蕭美琴副総統は、戦狼ならぬ「戦猫」外交

 蔡英文前総統は、かつて総統官邸で、2匹の猫(蔡想想・蔡阿才)と5匹の犬(Maru・Bella・Bunny・楽楽・旺来:うち3匹は引退した盲導犬、Bellaは他界)と暮らしていた。頼清徳総統が官邸でペットを飼うか否かは不明だが、蕭美琴副総統は、蔡前総統と同じく猫好きで知られる。2020年から3年間の駐米台北経済文化代表処代表(駐米大使に相当)時代、4匹の猫と共に過ごしていた。蔡前総統の犬や猫、蕭副総統の猫はすべて、拾ったか譲り受けたかしたものばかりで、決してブリーダーから購入したものではないことが台湾社会では知られている。

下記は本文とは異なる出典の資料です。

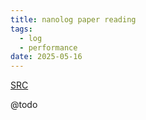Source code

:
 ```yaml
---
title: nanolog paper reading
tags:
  - log
  - performance
date: 2025-05-16
---
```

[SRC](https://github.com/PlatformLab/NanoLog)

@todo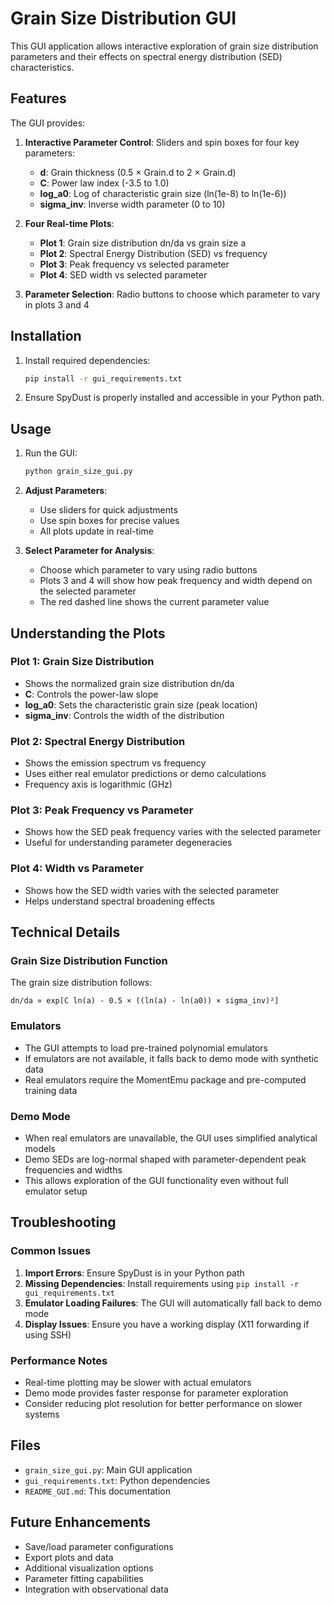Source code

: # Grain Size Distribution GUI

This GUI application allows interactive exploration of grain size distribution parameters and their effects on spectral energy distribution (SED) characteristics.

## Features

The GUI provides:

1. **Interactive Parameter Control**: Sliders and spin boxes for four key parameters:
   - **d**: Grain thickness (0.5 × Grain.d to 2 × Grain.d)
   - **C**: Power law index (-3.5 to 1.0)
   - **log_a0**: Log of characteristic grain size (ln(1e-8) to ln(1e-6))
   - **sigma_inv**: Inverse width parameter (0 to 10)

2. **Four Real-time Plots**:
   - **Plot 1**: Grain size distribution dn/da vs grain size a
   - **Plot 2**: Spectral Energy Distribution (SED) vs frequency
   - **Plot 3**: Peak frequency vs selected parameter
   - **Plot 4**: SED width vs selected parameter

3. **Parameter Selection**: Radio buttons to choose which parameter to vary in plots 3 and 4

## Installation

1. Install required dependencies:
   ```bash
   pip install -r gui_requirements.txt
   ```

2. Ensure SpyDust is properly installed and accessible in your Python path.

## Usage

1. Run the GUI:
   ```bash
   python grain_size_gui.py
   ```

2. **Adjust Parameters**:
   - Use sliders for quick adjustments
   - Use spin boxes for precise values
   - All plots update in real-time

3. **Select Parameter for Analysis**:
   - Choose which parameter to vary using radio buttons
   - Plots 3 and 4 will show how peak frequency and width depend on the selected parameter
   - The red dashed line shows the current parameter value

## Understanding the Plots

### Plot 1: Grain Size Distribution
- Shows the normalized grain size distribution dn/da
- **C**: Controls the power-law slope
- **log_a0**: Sets the characteristic grain size (peak location)
- **sigma_inv**: Controls the width of the distribution

### Plot 2: Spectral Energy Distribution
- Shows the emission spectrum vs frequency
- Uses either real emulator predictions or demo calculations
- Frequency axis is logarithmic (GHz)

### Plot 3: Peak Frequency vs Parameter
- Shows how the SED peak frequency varies with the selected parameter
- Useful for understanding parameter degeneracies

### Plot 4: Width vs Parameter
- Shows how the SED width varies with the selected parameter
- Helps understand spectral broadening effects

## Technical Details

### Grain Size Distribution Function
The grain size distribution follows:
```
dn/da ∝ exp[C ln(a) - 0.5 × ((ln(a) - ln(a0)) × sigma_inv)²]
```

### Emulators
- The GUI attempts to load pre-trained polynomial emulators
- If emulators are not available, it falls back to demo mode with synthetic data
- Real emulators require the MomentEmu package and pre-computed training data

### Demo Mode
- When real emulators are unavailable, the GUI uses simplified analytical models
- Demo SEDs are log-normal shaped with parameter-dependent peak frequencies and widths
- This allows exploration of the GUI functionality even without full emulator setup

## Troubleshooting

### Common Issues

1. **Import Errors**: Ensure SpyDust is in your Python path
2. **Missing Dependencies**: Install requirements using `pip install -r gui_requirements.txt`
3. **Emulator Loading Failures**: The GUI will automatically fall back to demo mode
4. **Display Issues**: Ensure you have a working display (X11 forwarding if using SSH)

### Performance Notes

- Real-time plotting may be slower with actual emulators
- Demo mode provides faster response for parameter exploration
- Consider reducing plot resolution for better performance on slower systems

## Files

- `grain_size_gui.py`: Main GUI application
- `gui_requirements.txt`: Python dependencies
- `README_GUI.md`: This documentation

## Future Enhancements

- Save/load parameter configurations
- Export plots and data
- Additional visualization options
- Parameter fitting capabilities
- Integration with observational data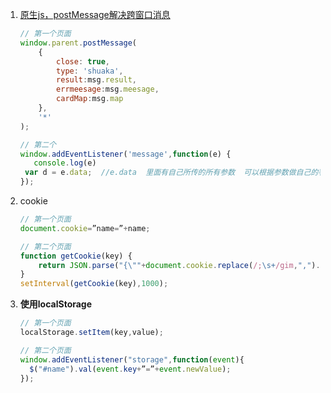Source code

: 1. [原生js，postMessage解决跨窗口消息](https://blog.csdn.net/bossxu_/article/details/86478182)

   ```js
   // 第一个页面
   window.parent.postMessage(
       {
           close: true,
           type: 'shuaka',
           result:msg.result,
           errmeesage:msg.meesage,
           cardMap:msg.map
       },
       '*'
   );
   
   // 第二个
   window.addEventListener('message',function(e) {
      console.log(e)
   	var d = e.data;  //e.data  里面有自己所传的所有参数  可以根据参数做自己的判断
   });
   ```

   

2. cookie

   ```js
   // 第一个页面
   document.cookie=”name=”+name;
   
   // 第二个页面
   function getCookie(key) {
       return JSON.parse("{\""+document.cookie.replace(/;\s+/gim,",").replace(/=/gim,":")+"\"}");//g,全局  i忽略大小写 m多行搜索
   }
   setInterval(getCookie(key),1000);
   ```

3. **使用localStorage**　

   ```js
   // 第一个页面
   localStorage.setItem(key,value);
   
   // 第二个页面
   window.addEventListener("storage",function(event){  
     $("#name").val(event.key+”=”+event.newValue);  
   });  
   ```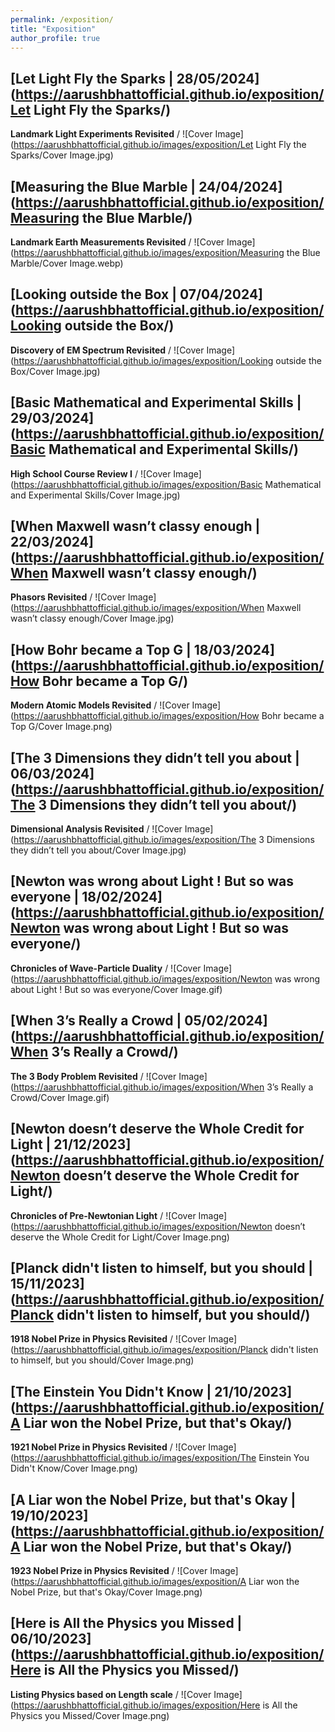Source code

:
```yaml
---
permalink: /exposition/
title: "Exposition"
author_profile: true
---
```


<!-- 14 -->
## [Let Light Fly the Sparks | 28/05/2024](https://aarushbhattofficial.github.io/exposition/Let Light Fly the Sparks/)
**Landmark Light Experiments Revisited** /
![Cover Image](https://aarushbhattofficial.github.io/images/exposition/Let Light Fly the Sparks/Cover Image.jpg)


<!-- 13 -->
## [Measuring the Blue Marble | 24/04/2024](https://aarushbhattofficial.github.io/exposition/Measuring the Blue Marble/)
**Landmark Earth Measurements Revisited** /
![Cover Image](https://aarushbhattofficial.github.io/images/exposition/Measuring the Blue Marble/Cover Image.webp)


<!-- 12 -->
## [Looking outside the Box | 07/04/2024](https://aarushbhattofficial.github.io/exposition/Looking outside the Box/)
**Discovery of EM Spectrum Revisited** /
![Cover Image](https://aarushbhattofficial.github.io/images/exposition/Looking outside the Box/Cover Image.jpg)


<!-- 11 -->
## [Basic Mathematical and Experimental Skills | 29/03/2024](https://aarushbhattofficial.github.io/exposition/Basic Mathematical and Experimental Skills/)
**High School Course Review I** /
![Cover Image](https://aarushbhattofficial.github.io/images/exposition/Basic Mathematical and Experimental Skills/Cover Image.jpg)


<!-- 10 -->
## [When Maxwell wasn’t classy enough | 22/03/2024](https://aarushbhattofficial.github.io/exposition/When Maxwell wasn’t classy enough/)
**Phasors Revisited** /
![Cover Image](https://aarushbhattofficial.github.io/images/exposition/When Maxwell wasn’t classy enough/Cover Image.jpg)


<!-- 9 -->
## [How Bohr became a Top G | 18/03/2024](https://aarushbhattofficial.github.io/exposition/How Bohr became a Top G/)
**Modern Atomic Models Revisited** /
![Cover Image](https://aarushbhattofficial.github.io/images/exposition/How Bohr became a Top G/Cover Image.png)


<!-- 8 -->
## [The 3 Dimensions they didn’t tell you about | 06/03/2024](https://aarushbhattofficial.github.io/exposition/The 3 Dimensions they didn’t tell you about/)
**Dimensional Analysis Revisited** /
![Cover Image](https://aarushbhattofficial.github.io/images/exposition/The 3 Dimensions they didn’t tell you about/Cover Image.jpg)


<!-- 7 -->
## [Newton was wrong about Light ! But so was everyone | 18/02/2024](https://aarushbhattofficial.github.io/exposition/Newton was wrong about Light ! But so was everyone/)
**Chronicles of Wave-Particle Duality** /
![Cover Image](https://aarushbhattofficial.github.io/images/exposition/Newton was wrong about Light ! But so was everyone/Cover Image.gif)


<!-- 6 -->
## [When 3’s Really a Crowd | 05/02/2024](https://aarushbhattofficial.github.io/exposition/When 3’s Really a Crowd/)
**The 3 Body Problem Revisited** /
![Cover Image](https://aarushbhattofficial.github.io/images/exposition/When 3’s Really a Crowd/Cover Image.gif)


<!-- 5 -->
## [Newton doesn’t deserve the Whole Credit for Light | 21/12/2023](https://aarushbhattofficial.github.io/exposition/Newton doesn’t deserve the Whole Credit for Light/)
**Chronicles of Pre-Newtonian Light** /
![Cover Image](https://aarushbhattofficial.github.io/images/exposition/Newton doesn’t deserve the Whole Credit for Light/Cover Image.png)


<!-- 4 -->
## [Planck didn't listen to himself, but you should | 15/11/2023](https://aarushbhattofficial.github.io/exposition/Planck didn't listen to himself, but you should/)
**1918 Nobel Prize in Physics Revisited** /
![Cover Image](https://aarushbhattofficial.github.io/images/exposition/Planck didn't listen to himself, but you should/Cover Image.png)


<!-- 3 -->
## [The Einstein You Didn't Know | 21/10/2023](https://aarushbhattofficial.github.io/exposition/A Liar won the Nobel Prize, but that's Okay/)
**1921 Nobel Prize in Physics Revisited** /
![Cover Image](https://aarushbhattofficial.github.io/images/exposition/The Einstein You Didn't Know/Cover Image.png)


<!-- 2 -->
## [A Liar won the Nobel Prize, but that's Okay | 19/10/2023](https://aarushbhattofficial.github.io/exposition/A Liar won the Nobel Prize, but that's Okay/)
**1923 Nobel Prize in Physics Revisited** /
![Cover Image](https://aarushbhattofficial.github.io/images/exposition/A Liar won the Nobel Prize, but that's Okay/Cover Image.png)


<!-- 1 -->
## [Here is All the Physics you Missed | 06/10/2023](https://aarushbhattofficial.github.io/exposition/Here is All the Physics you Missed/)
**Listing Physics based on Length scale** /
![Cover Image](https://aarushbhattofficial.github.io/images/exposition/Here is All the Physics you Missed/Cover Image.png)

 蕭副総統は、キリスト教プロテスタントの牧師の父親とアメリカ人の母の下、父親の仕事の関係で日本の神戸市で生まれ、主に台湾とアメリカで育ち、アメリカの高校・大学に通っていた。1995年に民進党員になり、2002年に在外華僑枠の比例区で立法委員(国会議員に相当)に際し、アメリカ国籍を放棄し台湾籍となった。その後、2015年の台湾の花蓮県選挙区立法委員時代から飼っていた猫は、2020年よりアメリカ勤務の際に一緒に移り住み、昨年2023年台湾総統選の副総統候補立候補のため、共に台湾に戻った。蕭氏がこの猫たちを空港に引き取りに行った際の映像がニュースになるほど、蕭氏も猫たちも注目度は高かった。

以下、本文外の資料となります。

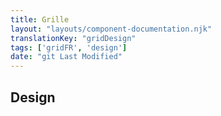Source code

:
 ```yaml
---
title: Grille
layout: "layouts/component-documentation.njk"
translationKey: "gridDesign"
tags: ['gridFR', 'design']
date: "git Last Modified"
---
```


## Design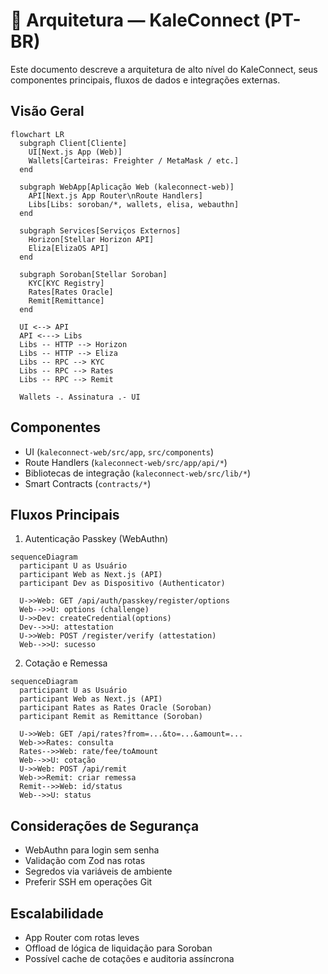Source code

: # 🧭 Arquitetura — KaleConnect (PT-BR)

Este documento descreve a arquitetura de alto nível do KaleConnect, seus componentes principais, fluxos de dados e integrações externas.

## Visão Geral

```mermaid
flowchart LR
  subgraph Client[Cliente]
    UI[Next.js App (Web)]
    Wallets[Carteiras: Freighter / MetaMask / etc.]
  end

  subgraph WebApp[Aplicação Web (kaleconnect-web)]
    API[Next.js App Router\nRoute Handlers]
    Libs[Libs: soroban/*, wallets, elisa, webauthn]
  end

  subgraph Services[Serviços Externos]
    Horizon[Stellar Horizon API]
    Eliza[ElizaOS API]
  end

  subgraph Soroban[Stellar Soroban]
    KYC[KYC Registry]
    Rates[Rates Oracle]
    Remit[Remittance]
  end

  UI <--> API
  API <---> Libs
  Libs -- HTTP --> Horizon
  Libs -- HTTP --> Eliza
  Libs -- RPC --> KYC
  Libs -- RPC --> Rates
  Libs -- RPC --> Remit

  Wallets -. Assinatura .- UI
```

## Componentes

- UI (`kaleconnect-web/src/app`, `src/components`)
- Route Handlers (`kaleconnect-web/src/app/api/*`)
- Bibliotecas de integração (`kaleconnect-web/src/lib/*`)
- Smart Contracts (`contracts/*`)

## Fluxos Principais

1) Autenticação Passkey (WebAuthn)
```mermaid
sequenceDiagram
  participant U as Usuário
  participant Web as Next.js (API)
  participant Dev as Dispositivo (Authenticator)

  U->>Web: GET /api/auth/passkey/register/options
  Web-->>U: options (challenge)
  U->>Dev: createCredential(options)
  Dev-->>U: attestation
  U->>Web: POST /register/verify (attestation)
  Web-->>U: sucesso
```

2) Cotação e Remessa
```mermaid
sequenceDiagram
  participant U as Usuário
  participant Web as Next.js (API)
  participant Rates as Rates Oracle (Soroban)
  participant Remit as Remittance (Soroban)

  U->>Web: GET /api/rates?from=...&to=...&amount=...
  Web->>Rates: consulta
  Rates-->>Web: rate/fee/toAmount
  Web-->>U: cotação
  U->>Web: POST /api/remit
  Web->>Remit: criar remessa
  Remit-->>Web: id/status
  Web-->>U: status
```

## Considerações de Segurança

- WebAuthn para login sem senha
- Validação com Zod nas rotas
- Segredos via variáveis de ambiente
- Preferir SSH em operações Git

## Escalabilidade

- App Router com rotas leves
- Offload de lógica de liquidação para Soroban
- Possível cache de cotações e auditoria assíncrona
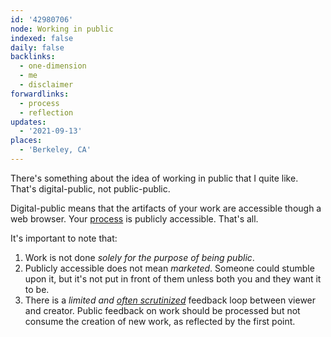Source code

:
 ```yaml
---
id: '42980706'
node: Working in public
indexed: false
daily: false
backlinks:
  - one-dimension
  - me
  - disclaimer
forwardlinks:
  - process
  - reflection
updates:
  - '2021-09-13'
places:
  - 'Berkeley, CA'
---
```

There's something about the idea of working in public that I  quite like. That's digital-public, not public-public. 

Digital-public means that the artifacts of your work are accessible though a web browser. Your [process](process.md) is publicly accessible. That's all. 

It's important to note that:

1. Work is not done *solely for the purpose of being public*. 
2. Publicly accessible does not mean *marketed*. Someone could stumble upon it, but it's not put in front of them unless both you and they want it to be.  
3. There is a *limited and [often scrutinized](reflection.md)* feedback loop between viewer and creator. Public feedback on work should be processed but not consume the creation of new work, as reflected by the first point.
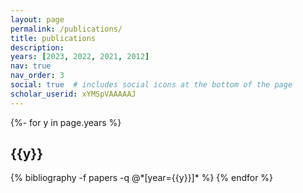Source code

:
 ```yaml
---
layout: page
permalink: /publications/
title: publications
description: 
years: [2023, 2022, 2021, 2012]
nav: true
nav_order: 3
social: true  # includes social icons at the bottom of the page
scholar_userid: xYMSpVAAAAAJ
---
```

<!-- _pages/publications.md -->
<div class="publications">

{%- for y in page.years %}
  <h2 class="year">{{y}}</h2>
  {% bibliography -f papers -q @*[year={{y}}]* %}
{% endfor %}

</div>
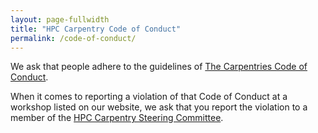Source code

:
 ```yaml
---
layout: page-fullwidth
title: "HPC Carpentry Code of Conduct"
permalink: /code-of-conduct/
---
```


We ask that people adhere to the guidelines of
[The Carpentries Code of Conduct](https://docs.carpentries.org/topic_folders/policies/code-of-conduct.html).

When it comes to reporting a violation of that Code of Conduct at a workshop listed on our website, we ask that you
report the violation to a member of the [HPC Carpentry Steering Committee](/contact#steering).
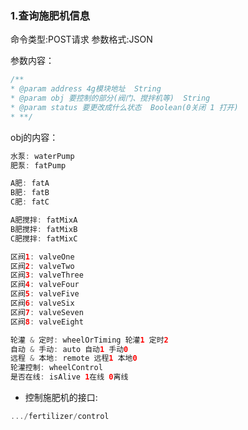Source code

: ### 1.查询施肥机信息
命令类型:POST请求
参数格式:JSON

参数内容：
```kotlin 
/**  
* @param address 4g模块地址  String
* @param obj 要控制的部分(阀门、搅拌机等)  String
* @param status 要更改成什么状态  Boolean(0关闭 1 打开)
* **/
```

obj的内容：
```kotlin
水泵: waterPump
肥泵: fatPump

A肥: fatA
B肥: fatB
C肥: fatC

A肥搅拌: fatMixA
B肥搅拌: fatMixB
C肥搅拌: fatMixC

区阀1: valveOne
区阀2: valveTwo
区阀3: valveThree
区阀4: valveFour
区阀5: valveFive
区阀6: valveSix
区阀7: valveSeven
区阀8: valveEight

轮灌 & 定时: wheelOrTiming 轮灌1 定时2
自动 & 手动: auto 自动1 手动0
远程 & 本地: remote 远程1 本地0
轮灌控制: wheelControl
是否在线: isAlive 1在线 0离线

```
- 控制施肥机的接口:
```kotlin
.../fertilizer/control
```
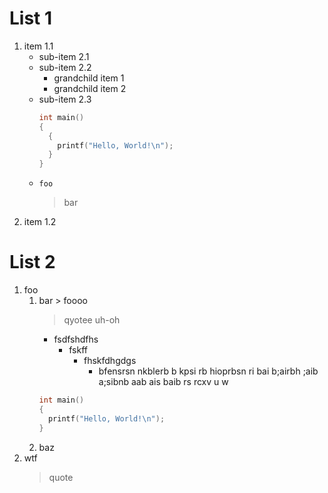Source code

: # List 1

1. item 1.1
   - sub-item 2.1
   - sub-item 2.2
     - grandchild item 1
     - grandchild item 2
   - sub-item 2.3
     ```cpp
     int main()
     {
       {
         printf("Hello, World!\n");
       }
     }
     ```
   - `foo`
     > bar
1. item 1.2

# List 2

1. foo
   1. bar > foooo
      > qyotee uh-oh
      - fsdfshdfhs
        - fskff
          - fhskfdhgdgs
            - bfensrsn nkblerb b kpsi rb hioprbsn ri bai b;airbh ;aib a;sibnb aab ais baib rs rcxv u
              w
      ```cpp
      int main()
      {
        printf("Hello, World!\n");
      }
      ```
   1. baz
1. wtf
   > quote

 4匹の猫の名前は、Princess、阿花、Tiger、Fluffyでそれぞれに意味があって付けた名前のようだ。公式YouTube動画サイトでの蕭氏へのインタビューでも、そのことに触れている。

 そんな猫好きの蕭美琴副総統は、駐米時代に、自分は「戦う狼」(戦狼外交、中国の攻撃的な外交姿勢のこと)と称されたが、それを自ら「戦う猫」であると言い換えた。インタビューの中でその理由として、(1)猫にはバランス感覚がある、(2)猫は狭いスペースを潜り抜ける、(3)猫には9つの命がある(独特な生存能力と治癒能力がある例え)という3つを挙げていた。

 確かに、立法院時代の質疑やアメリカ駐在時代での行動を見ていると、戦う姿勢を崩さない蕭美琴副総統の方が、頼清徳新総統よりも一般市民からの評価は高く将来性があると見込まれているようだ。これは、蕭氏自身も自覚しているように、サバイバルに強い面があるからだろうか。

選挙事務所で提供された応援グッズ選挙事務所で提供された応援グッズ。小さな丸いバッジは、蕭美琴氏をイメージして、「戦う狼」と「戦う猫」をキャラクター化したデザイン(筆者撮影)

 頼清徳総統は、新政権発足後の人材確保を見据えてか、「国内の人材を育成することは容易なことではなく、民主主義国家の人材には新旧の区別はない。優秀な人材には引き続き国と社会に貢献していただく」と語っている。

 新総統・副総統の就任式が行われた翌21日には国会が再開された。過去の記事でも述べたとおり、台湾の立法院(日本の国会に相当)は与党よりも野党のほうが議席数が多い、いわゆる「ねじれ国会」状態にある。また、立法院長は野党・国民党の韓国瑜氏が担っている。冒頭で紹介した、内容が公表されぬまま可決した「ブラックボックス法案」について与野党の攻防は続いている。立法院長として立法院の混乱を制御できない国民党の韓氏は、国民党内からも非難の矛先となっている。まだまだ台湾の政局は目が離せない展開が続きそうだ。